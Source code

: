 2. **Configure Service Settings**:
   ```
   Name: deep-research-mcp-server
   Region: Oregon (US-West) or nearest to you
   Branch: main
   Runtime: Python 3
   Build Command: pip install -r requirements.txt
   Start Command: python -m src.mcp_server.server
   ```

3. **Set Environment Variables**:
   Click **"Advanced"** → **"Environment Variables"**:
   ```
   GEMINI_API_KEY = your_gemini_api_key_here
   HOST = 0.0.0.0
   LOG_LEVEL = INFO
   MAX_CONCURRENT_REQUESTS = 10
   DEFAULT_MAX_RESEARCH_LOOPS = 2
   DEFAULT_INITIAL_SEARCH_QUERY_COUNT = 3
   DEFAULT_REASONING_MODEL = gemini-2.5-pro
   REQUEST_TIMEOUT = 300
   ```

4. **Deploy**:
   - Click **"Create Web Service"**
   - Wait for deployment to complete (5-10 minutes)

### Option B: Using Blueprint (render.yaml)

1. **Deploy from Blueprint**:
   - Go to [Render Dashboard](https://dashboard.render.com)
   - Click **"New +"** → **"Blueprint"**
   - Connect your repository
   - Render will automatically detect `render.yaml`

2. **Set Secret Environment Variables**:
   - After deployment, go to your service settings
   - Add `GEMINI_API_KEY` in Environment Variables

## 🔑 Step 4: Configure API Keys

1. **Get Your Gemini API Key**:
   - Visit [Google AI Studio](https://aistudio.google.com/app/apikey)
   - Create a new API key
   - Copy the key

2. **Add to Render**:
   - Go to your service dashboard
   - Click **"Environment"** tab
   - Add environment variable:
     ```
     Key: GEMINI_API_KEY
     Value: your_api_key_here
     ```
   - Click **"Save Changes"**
□ □ □ □ □ □ □
Only a number is wanted here: the count of lines in the listing above holding the string "Command".

2